The core technical pattern involves adding a modifier or a require statement to your contract's functions. For example, a gated Discord server might require an SBT from a specific DAO. A lending protocol could offer better rates to users holding a "Trusted Borrower" SBT minted by a credit guild. Here's a basic Solidity example using the ERC-721 balanceOf check for an SBT contract:

solidityCopy
function accessGatedFeature() external {
    require(sbtContract.balanceOf(msg.sender) > 0, "SBT required");
    // Proceed with privileged logic
}

For more complex rules, you can check for specific token IDs or use enumerable extensions to verify possession of tokens with certain traits.

Effective permission design requires mapping application features to specific SBT criteria. Consider implementing tiered access: a common SBT grants basic features, while a rarer, earned SBT unlocks advanced tools. It's also crucial to plan for SBT revocation. Since SBTs are non-transferable but can be burned by the issuer, your application logic should handle cases where a user's permissions are revoked. Always query the live on-chain state; do not cache SBT ownership data off-chain for critical permissions to ensure security and real-time accuracy.

This guide demonstrated how to construct a decentralized social graph using Soulbound Tokens (SBTs). We covered the foundational concepts: SBTs as non-transferable, on-chain attestations of identity, relationships, and credentials. You learned to implement key contracts for minting SBTs, establishing connections between wallets, and querying the resulting graph structure. The power of this model lies in its composability—each SBT acts as a verifiable data point that other applications can trust and build upon without centralized intermediaries.

To move from a prototype to a production-ready system, consider these next steps. First, enhance data privacy and scalability. Explore zero-knowledge proofs (ZKPs) with libraries like Circom or Halo2 to attest to relationships or credentials without revealing underlying details on-chain. Second, integrate with existing identity standards like Verifiable Credentials (VCs) or Ethereum Attestation Service (EAS) to improve interoperability and leverage established verification tooling.

Finally, consider the application layer. Your social graph SBTs can power various use cases: - Sybil-resistant governance: Weight voting power based on proven reputation or membership SBTs. - On-chain resume: Allow users to aggregate skill and employment credentials from multiple issuers. - Exclusive communities: Gate access to token-gated channels in platforms like Guild.xyz or Collab.Land based on specific SBT holdings. The next phase is to define clear utility that drives user adoption and issuance of these tokens.

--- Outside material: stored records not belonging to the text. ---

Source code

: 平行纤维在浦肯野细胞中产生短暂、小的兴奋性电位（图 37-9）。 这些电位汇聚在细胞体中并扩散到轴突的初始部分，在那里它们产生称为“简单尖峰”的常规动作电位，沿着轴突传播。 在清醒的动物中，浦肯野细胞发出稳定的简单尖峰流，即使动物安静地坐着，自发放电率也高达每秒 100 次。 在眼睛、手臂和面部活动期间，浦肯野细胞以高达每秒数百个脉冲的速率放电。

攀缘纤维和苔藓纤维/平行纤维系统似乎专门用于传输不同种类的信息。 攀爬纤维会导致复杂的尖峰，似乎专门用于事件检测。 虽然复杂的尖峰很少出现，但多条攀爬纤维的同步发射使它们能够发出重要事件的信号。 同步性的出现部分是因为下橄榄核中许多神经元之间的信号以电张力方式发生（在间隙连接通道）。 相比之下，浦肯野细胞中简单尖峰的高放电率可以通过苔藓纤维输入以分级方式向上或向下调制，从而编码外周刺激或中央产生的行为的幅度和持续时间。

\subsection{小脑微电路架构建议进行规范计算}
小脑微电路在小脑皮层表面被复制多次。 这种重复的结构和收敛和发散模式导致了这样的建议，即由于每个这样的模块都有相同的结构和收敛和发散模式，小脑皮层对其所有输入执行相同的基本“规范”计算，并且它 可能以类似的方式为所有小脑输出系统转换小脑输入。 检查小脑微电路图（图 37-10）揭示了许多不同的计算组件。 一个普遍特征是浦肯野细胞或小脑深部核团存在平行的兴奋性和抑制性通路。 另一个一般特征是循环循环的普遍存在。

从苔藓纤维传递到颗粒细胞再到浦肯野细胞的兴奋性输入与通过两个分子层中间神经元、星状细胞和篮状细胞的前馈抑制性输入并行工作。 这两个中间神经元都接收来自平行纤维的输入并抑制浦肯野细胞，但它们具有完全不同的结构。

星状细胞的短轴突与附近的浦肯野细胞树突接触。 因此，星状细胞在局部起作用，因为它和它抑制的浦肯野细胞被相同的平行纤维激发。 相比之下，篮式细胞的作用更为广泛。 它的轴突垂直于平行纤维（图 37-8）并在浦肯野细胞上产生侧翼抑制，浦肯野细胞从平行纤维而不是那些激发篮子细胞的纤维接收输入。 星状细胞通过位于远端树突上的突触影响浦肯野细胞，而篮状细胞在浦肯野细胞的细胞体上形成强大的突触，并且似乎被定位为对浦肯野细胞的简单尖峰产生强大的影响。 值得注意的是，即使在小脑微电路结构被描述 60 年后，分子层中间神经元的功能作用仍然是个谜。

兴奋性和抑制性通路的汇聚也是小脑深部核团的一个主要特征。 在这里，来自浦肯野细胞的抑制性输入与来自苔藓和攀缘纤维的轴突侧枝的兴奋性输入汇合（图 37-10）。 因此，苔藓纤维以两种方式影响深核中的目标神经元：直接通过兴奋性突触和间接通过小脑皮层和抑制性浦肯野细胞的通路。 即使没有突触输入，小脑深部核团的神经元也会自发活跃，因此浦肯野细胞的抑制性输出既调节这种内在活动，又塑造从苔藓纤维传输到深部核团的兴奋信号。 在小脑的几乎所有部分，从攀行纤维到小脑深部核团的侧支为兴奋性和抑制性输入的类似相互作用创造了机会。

As you build, prioritize user experience and security. Abstract away blockchain complexity with account abstraction (ERC-4337) for gas sponsorship and batch transactions. Implement rigorous access controls and revocation mechanisms for your SBT contracts. Monitor the evolving landscape of ERC-4973 (the proposed standard for SBTs) and related EIPs to ensure future compatibility. The goal is to create a system that is not only technically robust but also intuitive and valuable for end-users.

For further learning, explore these resources: the Soulbound Tokens Wiki for technical specifications, the Ceramic Network for decentralized data composability, and the Lens Protocol to study an existing social graph implementation. Start small, iterate based on user feedback, and contribute to building a more verifiable and user-centric web3 social layer.